*WORK REQUEST*.
Gather all lines in the entries that include the word "same".

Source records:
[Start of section]

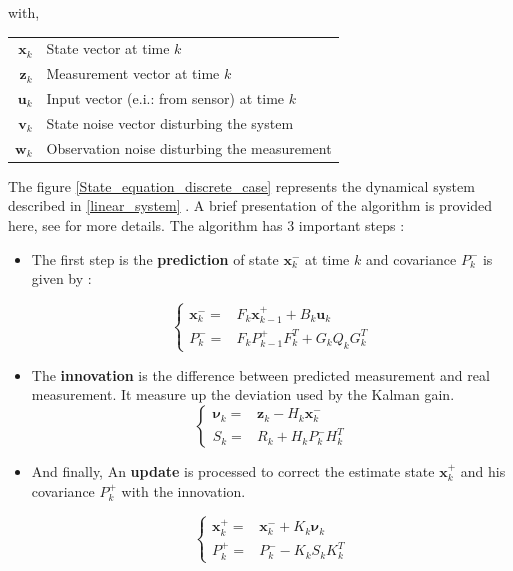 \documentclass[twocolumn]{bmcart}
\begin{document}
with,

\begin{center}
\begin{tabular}{rl}
$\textbf{x}_{k} $ &State vector at time $k$\\
$\textbf{z}_{k} $ &Measurement vector at time $k$\\
$\textbf{u}_{k} $ & Input vector (e.i.: from sensor) at time $k$ \\
$\textbf{v}_{k} $ & State noise vector disturbing the system\\
$\textbf{w}_{k} $ & Observation noise disturbing the measurement\\
\end{tabular}
\end{center}

\vspace{0.2cm}


The figure \ref{State_equation_discrete_case} represents the dynamical system described in \ref{linear_system} . A brief presentation of the algorithm is provided here,  see \cite{terejanu2013discrete} for more details. The algorithm has 3 important steps :\\



\begin{itemize}
\item The first step is the \textbf{prediction} of state $\textbf{x}^-_{k}$ at time $k$ and covariance $P^-_{k}$ is given by :

\begin{equation}
\left\{ \begin{array}{cl}
\textbf{x}^-_{k} = & F_{k}\textbf{x}^+_{k-1} + B_{k}\textbf{u}_{k} \\
P^-_{k} = & F_{k}P^+_{k-1}F^T_{k}+G_{k}Q_{k}G^T_{k}
\end{array}
\right.
\end{equation}

\item The \textbf{innovation} is the difference between predicted measurement and real measurement. It measure up the deviation used by the Kalman gain.
\begin{equation}
\left\{ \begin{array}{cl}
\boldsymbol\nu_{k} = & \textbf{z}_{k}-H_{k}\textbf{x}^-_{k} \\
S_{k} = & R_{k} +H_{k}P^-_{k}H^T_{k}
\end{array}
\right.
\end{equation}

\item And finally, An \textbf{update} is processed to correct the estimate state $\textbf{x}^+_{k} $ and his covariance $P^+_{k}$ with the innovation.

\begin{equation}
\left\{ \begin{array}{cl}
\textbf{x}^+_{k} = & \textbf{x}^-_{k} + K_{k}\boldsymbol\nu_{k} \\
P^+_{k} = &P^-_{k} - K_{k}S_{k}K^T_{k}
\end{array}
\right.
\end{equation}

\end{itemize}
\end{document}
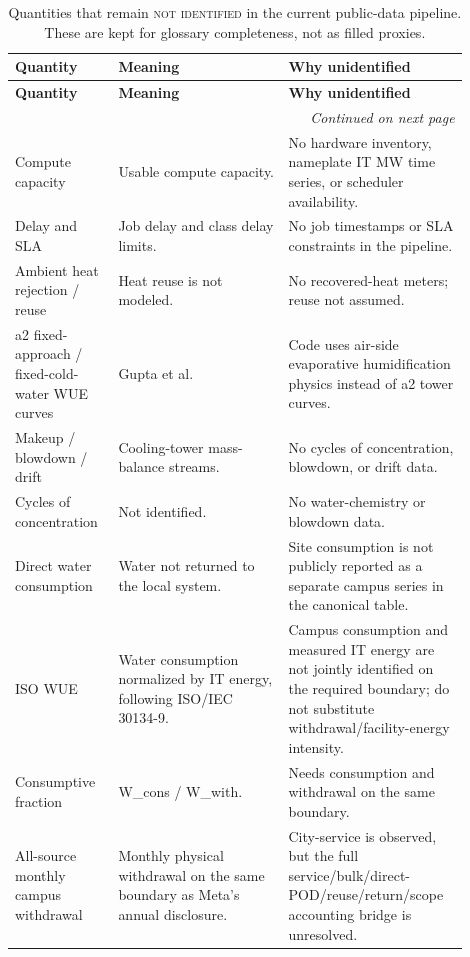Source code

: \documentclass[11pt]{article}
\newcommand{\newtxt}[1]{\textcolor{green!45!black}{#1}}
\newcommand{\latesttxt}[1]{\textcolor{purple!85!black}{#1}}
\newcommand{\NotIdentified}{\textsc{not identified}}
\begin{document}
\begingroup
\footnotesize
\setlength{\tabcolsep}{3.5pt}
\begin{longtable}{@{}p{0.20\linewidth}p{0.35\linewidth}p{0.35\linewidth}@{}}
\caption{Quantities that remain \NotIdentified{} in the current public-data pipeline. These are kept for glossary completeness, not as filled proxies.}\\
\toprule
\textbf{Quantity} & \textbf{Meaning} & \textbf{Why unidentified} \\
\midrule
\endfirsthead
\toprule
\textbf{Quantity} & \textbf{Meaning} & \textbf{Why unidentified} \\
\midrule
\endhead
\midrule
\multicolumn{3}{r}{\emph{Continued on next page}}\\
\endfoot
\bottomrule
\endlastfoot
Compute capacity & Usable compute capacity. & No hardware inventory, nameplate IT MW time series, or scheduler availability.\\
Delay and SLA & Job delay and class delay limits. & No job timestamps or SLA constraints in the pipeline.\\
Ambient heat rejection / reuse & Heat reuse is not modeled. & No recovered-heat meters; reuse not assumed.\\
a2 fixed-approach / fixed-cold-water WUE curves & Gupta et al. & Code uses air-side evaporative humidification physics instead of a2 tower curves.\\
Makeup / blowdown / drift & Cooling-tower mass-balance streams. & No cycles of concentration, blowdown, or drift data.\\
Cycles of concentration & Not identified. & No water-chemistry or blowdown data.\\
Direct water consumption & Water not returned to the local system. & Site consumption is not publicly reported as a separate campus series in the canonical table.\\
\newtxt{ISO WUE} & \newtxt{Water consumption normalized by IT energy, following ISO/IEC 30134-9.} & \newtxt{Campus consumption and measured IT energy are not jointly identified on the required boundary; do not substitute withdrawal/facility-energy intensity.}\\
Consumptive fraction & W\_cons / W\_with. & Needs consumption and withdrawal on the same boundary.\\
\latesttxt{All-source monthly campus withdrawal} & \latesttxt{Monthly physical withdrawal on the same boundary as Meta's annual disclosure.} & \latesttxt{City-service is observed, but the full service/bulk/direct-POD/reuse/return/scope accounting bridge is unresolved.}\\

\end{longtable}
\end{document}
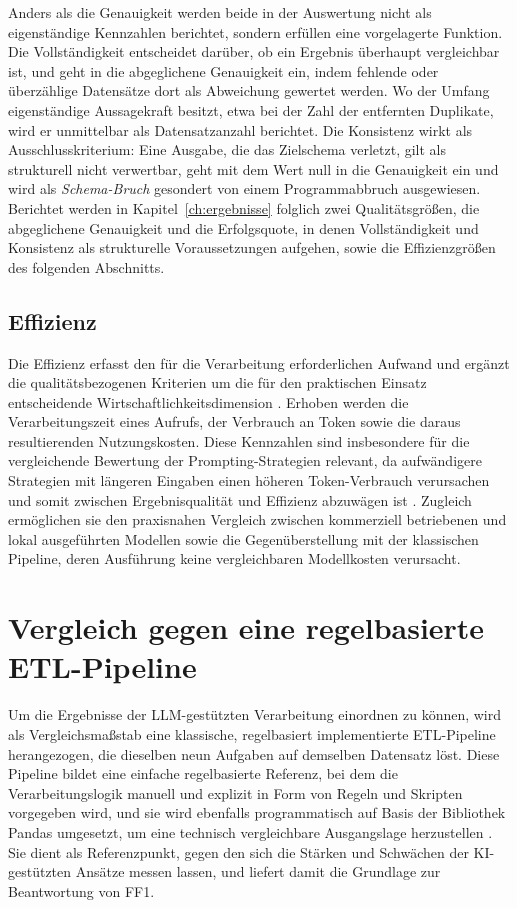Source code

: Anders als die Genauigkeit werden beide in der Auswertung nicht als eigenständige Kennzahlen berichtet, sondern erfüllen eine vorgelagerte Funktion. Die Vollständigkeit entscheidet darüber, ob ein Ergebnis überhaupt vergleichbar ist, und geht in die abgeglichene Genauigkeit ein, indem fehlende oder überzählige Datensätze dort als Abweichung gewertet werden. Wo der Umfang eigenständige Aussagekraft besitzt, etwa bei der Zahl der entfernten Duplikate, wird er unmittelbar als Datensatzanzahl berichtet. Die Konsistenz wirkt als Ausschlusskriterium: Eine Ausgabe, die das Zielschema verletzt, gilt als strukturell nicht verwertbar, geht mit dem Wert null in die Genauigkeit ein und wird als \emph{Schema-Bruch} gesondert von einem Programmabbruch ausgewiesen. Berichtet werden in Kapitel~\ref{ch:ergebnisse} folglich zwei Qualitätsgrößen, die abgeglichene Genauigkeit und die Erfolgsquote, in denen Vollständigkeit und Konsistenz als strukturelle Voraussetzungen aufgehen, sowie die Effizienzgrößen des folgenden Abschnitts.

\subsection{Effizienz}
\label{subsec:effizienz}

Die Effizienz erfasst den für die Verarbeitung erforderlichen Aufwand und ergänzt die qualitätsbezogenen Kriterien um die für den praktischen Einsatz entscheidende Wirtschaftlichkeitsdimension \autocite{changEfficientPromptingMethods2024,2026AIIndex}. Erhoben werden die Verarbeitungszeit eines Aufrufs, der Verbrauch an Token sowie die daraus resultierenden Nutzungskosten. Diese Kennzahlen sind insbesondere für die vergleichende Bewertung der Prompting-Strategien relevant, da aufwändigere Strategien mit längeren Eingaben einen höheren Token-Verbrauch verursachen und somit zwischen Ergebnisqualität und Effizienz abzuwägen ist \autocite{changEfficientPromptingMethods2024,schulhoffPromptReportSystematic2025}. Zugleich ermöglichen sie den praxisnahen Vergleich zwischen kommerziell betriebenen und lokal ausgeführten Modellen sowie die Gegenüberstellung mit der klassischen Pipeline, deren Ausführung keine vergleichbaren Modellkosten verursacht.

\section{Vergleich gegen eine regelbasierte ETL-Pipeline}
\label{sec:baseline}

Um die Ergebnisse der \ac{LLM}-gestützten Verarbeitung einordnen zu können, wird als Vergleichsmaßstab eine klassische, regelbasiert implementierte \ac{ETL}-Pipeline herangezogen, die dieselben neun Aufgaben auf demselben Datensatz löst. Diese Pipeline bildet eine einfache regelbasierte Referenz, bei dem die Verarbeitungslogik manuell und explizit in Form von Regeln und Skripten vorgegeben wird, und sie wird ebenfalls programmatisch auf Basis der Bibliothek Pandas umgesetzt, um eine technisch vergleichbare Ausgangslage herzustellen \autocite{mishraAutomatingDataIntegration2020}. Sie dient als Referenzpunkt, gegen den sich die Stärken und Schwächen der \ac{KI}-gestützten Ansätze messen lassen, und liefert damit die Grundlage zur Beantwortung von FF1.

[End of section]

*EXERCISE SOLUTION*.
Consumptive fraction & W\_cons / W\_with. & Needs consumption and withdrawal on the same boundary.\\
\latesttxt{All-source monthly campus withdrawal} & \latesttxt{Monthly physical withdrawal on the same boundary as Meta's annual disclosure.} & \latesttxt{City-service is observed, but the full service/bulk/direct-POD/reuse/return/scope accounting bridge is unresolved.}\\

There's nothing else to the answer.